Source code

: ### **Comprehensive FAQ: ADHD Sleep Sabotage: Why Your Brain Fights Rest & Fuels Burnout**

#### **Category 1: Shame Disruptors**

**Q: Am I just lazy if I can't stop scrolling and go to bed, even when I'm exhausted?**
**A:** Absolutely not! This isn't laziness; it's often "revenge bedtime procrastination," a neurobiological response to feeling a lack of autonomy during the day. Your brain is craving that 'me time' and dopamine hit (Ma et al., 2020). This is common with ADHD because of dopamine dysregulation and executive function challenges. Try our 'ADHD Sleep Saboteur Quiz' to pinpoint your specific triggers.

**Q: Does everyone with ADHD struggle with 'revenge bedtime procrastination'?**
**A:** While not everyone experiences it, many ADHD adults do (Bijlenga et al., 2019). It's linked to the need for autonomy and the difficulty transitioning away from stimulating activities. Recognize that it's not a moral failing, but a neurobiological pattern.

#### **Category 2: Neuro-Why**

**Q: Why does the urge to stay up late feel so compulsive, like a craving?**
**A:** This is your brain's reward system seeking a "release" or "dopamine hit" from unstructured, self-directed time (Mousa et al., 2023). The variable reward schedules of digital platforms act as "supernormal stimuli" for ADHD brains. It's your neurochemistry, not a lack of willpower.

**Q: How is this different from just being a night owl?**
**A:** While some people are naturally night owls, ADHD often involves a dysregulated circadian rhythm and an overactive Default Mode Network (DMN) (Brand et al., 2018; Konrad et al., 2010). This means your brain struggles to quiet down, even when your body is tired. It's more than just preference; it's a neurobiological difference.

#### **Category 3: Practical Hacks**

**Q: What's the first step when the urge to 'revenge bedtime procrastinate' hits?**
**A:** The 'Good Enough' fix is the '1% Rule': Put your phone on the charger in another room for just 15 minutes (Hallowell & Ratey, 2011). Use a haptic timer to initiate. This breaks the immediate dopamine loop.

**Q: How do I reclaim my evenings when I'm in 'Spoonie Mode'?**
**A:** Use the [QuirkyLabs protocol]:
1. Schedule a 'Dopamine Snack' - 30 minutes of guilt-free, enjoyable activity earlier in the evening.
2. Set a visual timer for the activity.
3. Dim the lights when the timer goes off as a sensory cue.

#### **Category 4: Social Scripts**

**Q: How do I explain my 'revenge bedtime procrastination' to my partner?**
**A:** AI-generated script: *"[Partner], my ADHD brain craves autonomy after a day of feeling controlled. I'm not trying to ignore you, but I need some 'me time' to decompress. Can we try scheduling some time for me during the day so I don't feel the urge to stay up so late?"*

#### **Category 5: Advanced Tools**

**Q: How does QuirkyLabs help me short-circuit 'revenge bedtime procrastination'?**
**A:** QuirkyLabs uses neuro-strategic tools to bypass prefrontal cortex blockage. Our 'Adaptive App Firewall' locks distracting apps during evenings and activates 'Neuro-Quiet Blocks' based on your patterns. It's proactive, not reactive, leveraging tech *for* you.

==

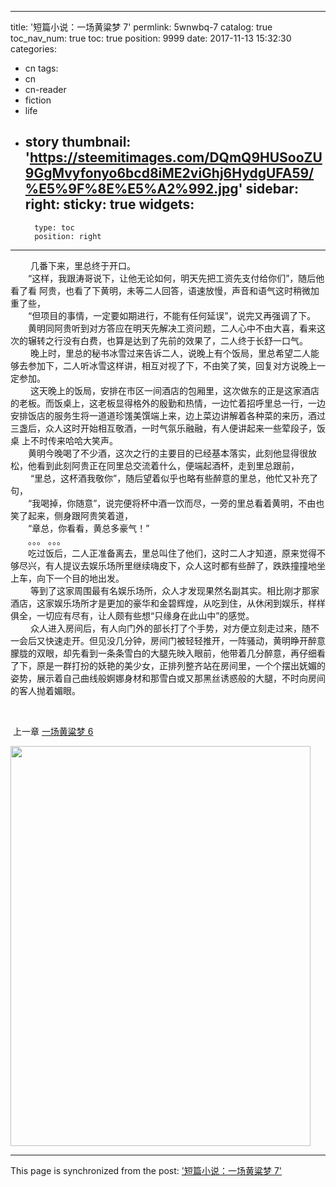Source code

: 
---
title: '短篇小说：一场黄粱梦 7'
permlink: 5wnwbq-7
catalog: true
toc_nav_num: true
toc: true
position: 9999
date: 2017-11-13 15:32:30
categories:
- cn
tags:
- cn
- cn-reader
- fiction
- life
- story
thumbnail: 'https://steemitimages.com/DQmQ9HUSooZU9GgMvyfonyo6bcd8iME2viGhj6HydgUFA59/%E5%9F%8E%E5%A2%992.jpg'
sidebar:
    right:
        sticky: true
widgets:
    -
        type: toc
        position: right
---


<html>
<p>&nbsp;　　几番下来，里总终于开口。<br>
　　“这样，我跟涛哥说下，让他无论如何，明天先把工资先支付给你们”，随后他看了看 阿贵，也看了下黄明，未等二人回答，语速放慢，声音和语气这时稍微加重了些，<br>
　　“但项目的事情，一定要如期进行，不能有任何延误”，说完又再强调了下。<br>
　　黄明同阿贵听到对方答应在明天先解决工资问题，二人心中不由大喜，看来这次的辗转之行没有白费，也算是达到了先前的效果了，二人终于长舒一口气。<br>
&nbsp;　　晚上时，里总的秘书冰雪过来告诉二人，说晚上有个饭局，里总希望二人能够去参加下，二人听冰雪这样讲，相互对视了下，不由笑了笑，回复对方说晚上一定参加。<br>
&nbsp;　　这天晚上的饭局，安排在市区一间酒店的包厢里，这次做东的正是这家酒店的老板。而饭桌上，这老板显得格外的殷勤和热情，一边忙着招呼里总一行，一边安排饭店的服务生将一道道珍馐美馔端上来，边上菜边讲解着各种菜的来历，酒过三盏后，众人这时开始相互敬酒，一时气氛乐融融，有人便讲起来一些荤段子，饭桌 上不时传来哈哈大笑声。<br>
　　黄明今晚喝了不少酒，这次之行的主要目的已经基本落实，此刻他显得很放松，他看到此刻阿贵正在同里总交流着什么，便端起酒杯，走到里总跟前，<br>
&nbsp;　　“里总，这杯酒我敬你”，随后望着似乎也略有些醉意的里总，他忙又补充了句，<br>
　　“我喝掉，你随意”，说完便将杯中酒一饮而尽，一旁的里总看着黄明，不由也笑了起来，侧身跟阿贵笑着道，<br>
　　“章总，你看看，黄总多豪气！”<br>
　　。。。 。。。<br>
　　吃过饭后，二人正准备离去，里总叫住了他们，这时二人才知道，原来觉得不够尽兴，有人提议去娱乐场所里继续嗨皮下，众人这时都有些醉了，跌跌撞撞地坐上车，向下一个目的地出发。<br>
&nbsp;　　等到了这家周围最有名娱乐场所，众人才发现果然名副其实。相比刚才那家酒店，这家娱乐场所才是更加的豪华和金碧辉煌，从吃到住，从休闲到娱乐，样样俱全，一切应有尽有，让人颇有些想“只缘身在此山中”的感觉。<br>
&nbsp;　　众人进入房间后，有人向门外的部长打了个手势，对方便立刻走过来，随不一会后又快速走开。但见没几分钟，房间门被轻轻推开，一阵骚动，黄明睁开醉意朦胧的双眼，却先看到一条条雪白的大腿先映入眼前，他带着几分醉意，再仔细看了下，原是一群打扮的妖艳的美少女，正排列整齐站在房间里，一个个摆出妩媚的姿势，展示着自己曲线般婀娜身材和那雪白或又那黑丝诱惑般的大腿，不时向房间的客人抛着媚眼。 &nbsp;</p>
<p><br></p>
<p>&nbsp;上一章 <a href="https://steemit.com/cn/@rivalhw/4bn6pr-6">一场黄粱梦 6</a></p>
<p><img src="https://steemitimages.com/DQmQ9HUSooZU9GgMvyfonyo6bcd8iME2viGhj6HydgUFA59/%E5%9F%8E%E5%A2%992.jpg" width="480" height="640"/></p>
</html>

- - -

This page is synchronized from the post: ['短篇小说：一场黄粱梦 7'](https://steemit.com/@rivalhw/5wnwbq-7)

> TASK ITEM
Only lines with the word "Category" go in the answer. Take them all from the entries above.

> RESULT FOR THIS EXERCISE
#### **Category 1: Shame Disruptors**
#### **Category 2: Neuro-Why**
#### **Category 3: Practical Hacks**
#### **Category 4: Social Scripts**
#### **Category 5: Advanced Tools**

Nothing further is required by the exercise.